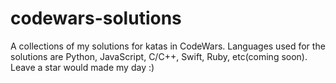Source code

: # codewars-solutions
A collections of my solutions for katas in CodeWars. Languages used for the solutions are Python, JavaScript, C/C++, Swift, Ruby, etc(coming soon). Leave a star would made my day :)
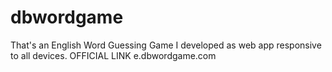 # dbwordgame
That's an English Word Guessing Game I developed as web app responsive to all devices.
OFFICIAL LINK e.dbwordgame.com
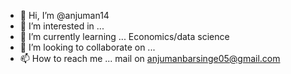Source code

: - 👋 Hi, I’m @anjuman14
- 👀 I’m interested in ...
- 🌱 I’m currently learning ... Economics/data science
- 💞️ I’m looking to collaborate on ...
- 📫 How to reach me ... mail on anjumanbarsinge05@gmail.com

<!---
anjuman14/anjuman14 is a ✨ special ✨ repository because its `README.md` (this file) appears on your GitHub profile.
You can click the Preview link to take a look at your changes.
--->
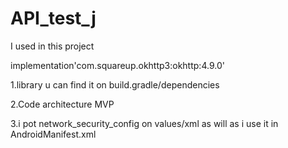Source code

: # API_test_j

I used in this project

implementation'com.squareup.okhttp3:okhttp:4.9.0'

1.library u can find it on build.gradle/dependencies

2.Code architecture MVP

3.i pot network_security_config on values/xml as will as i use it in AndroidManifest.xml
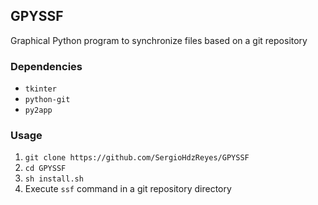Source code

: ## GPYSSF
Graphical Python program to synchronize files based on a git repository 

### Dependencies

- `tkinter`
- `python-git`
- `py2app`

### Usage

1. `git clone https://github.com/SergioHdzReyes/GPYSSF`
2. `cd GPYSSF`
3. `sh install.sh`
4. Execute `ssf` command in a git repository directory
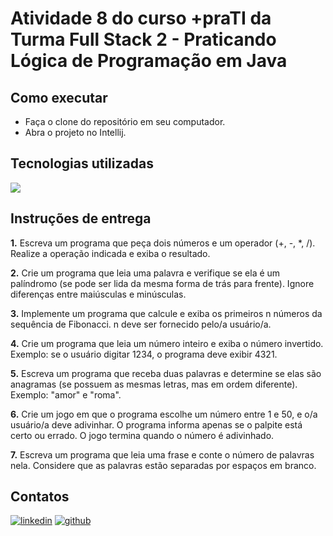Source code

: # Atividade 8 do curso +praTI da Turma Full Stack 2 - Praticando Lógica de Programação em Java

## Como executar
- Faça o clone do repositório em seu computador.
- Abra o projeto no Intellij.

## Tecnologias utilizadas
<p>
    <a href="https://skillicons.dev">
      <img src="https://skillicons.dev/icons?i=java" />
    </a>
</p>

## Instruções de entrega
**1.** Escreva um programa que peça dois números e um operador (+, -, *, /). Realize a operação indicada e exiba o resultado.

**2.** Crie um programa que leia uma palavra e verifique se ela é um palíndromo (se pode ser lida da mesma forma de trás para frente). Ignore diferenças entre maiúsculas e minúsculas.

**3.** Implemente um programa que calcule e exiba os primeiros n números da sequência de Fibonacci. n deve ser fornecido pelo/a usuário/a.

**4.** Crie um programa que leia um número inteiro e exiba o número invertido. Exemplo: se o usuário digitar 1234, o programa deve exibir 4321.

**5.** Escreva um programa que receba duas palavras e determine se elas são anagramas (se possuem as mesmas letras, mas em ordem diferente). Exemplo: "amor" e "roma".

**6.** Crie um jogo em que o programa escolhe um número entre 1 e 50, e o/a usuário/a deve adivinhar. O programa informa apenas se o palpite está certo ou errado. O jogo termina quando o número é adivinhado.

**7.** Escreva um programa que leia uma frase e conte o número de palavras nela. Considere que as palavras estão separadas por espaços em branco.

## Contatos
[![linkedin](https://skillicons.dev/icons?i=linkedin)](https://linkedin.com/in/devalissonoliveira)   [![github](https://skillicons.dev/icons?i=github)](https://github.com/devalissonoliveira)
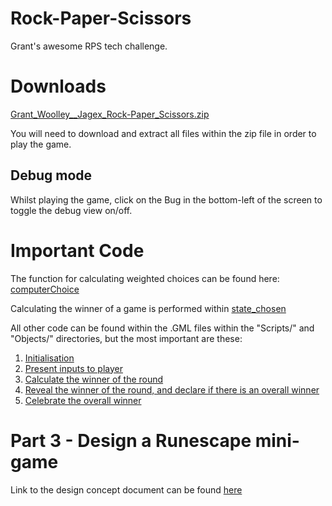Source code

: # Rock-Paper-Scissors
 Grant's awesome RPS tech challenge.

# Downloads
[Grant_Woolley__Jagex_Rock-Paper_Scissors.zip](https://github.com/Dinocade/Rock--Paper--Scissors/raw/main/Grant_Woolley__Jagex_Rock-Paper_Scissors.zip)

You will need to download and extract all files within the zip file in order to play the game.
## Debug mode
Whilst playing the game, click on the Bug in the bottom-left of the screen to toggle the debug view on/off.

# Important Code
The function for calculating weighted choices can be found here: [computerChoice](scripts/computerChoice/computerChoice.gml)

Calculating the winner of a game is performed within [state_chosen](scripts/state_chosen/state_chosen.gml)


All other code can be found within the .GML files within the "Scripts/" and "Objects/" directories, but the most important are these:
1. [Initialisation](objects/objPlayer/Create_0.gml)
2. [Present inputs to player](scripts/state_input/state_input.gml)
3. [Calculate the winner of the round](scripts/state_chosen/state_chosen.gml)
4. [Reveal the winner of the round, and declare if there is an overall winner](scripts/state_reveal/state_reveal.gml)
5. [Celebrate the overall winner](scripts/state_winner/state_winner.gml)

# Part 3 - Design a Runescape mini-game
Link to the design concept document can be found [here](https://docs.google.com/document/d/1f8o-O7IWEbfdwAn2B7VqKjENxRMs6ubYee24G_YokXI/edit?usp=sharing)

#####

Task requirements: Pictures stay out. Transcribe the lines from the start of the entries above through the line with "That's an English", exactly.

The completed task:
Source code

: # codewars-solutions
A collections of my solutions for katas in CodeWars. Languages used for the solutions are Python, JavaScript, C/C++, Swift, Ruby, etc(coming soon). Leave a star would made my day :)
 # dbwordgame
That's an English Word Guessing Game I developed as web app responsive to all devices.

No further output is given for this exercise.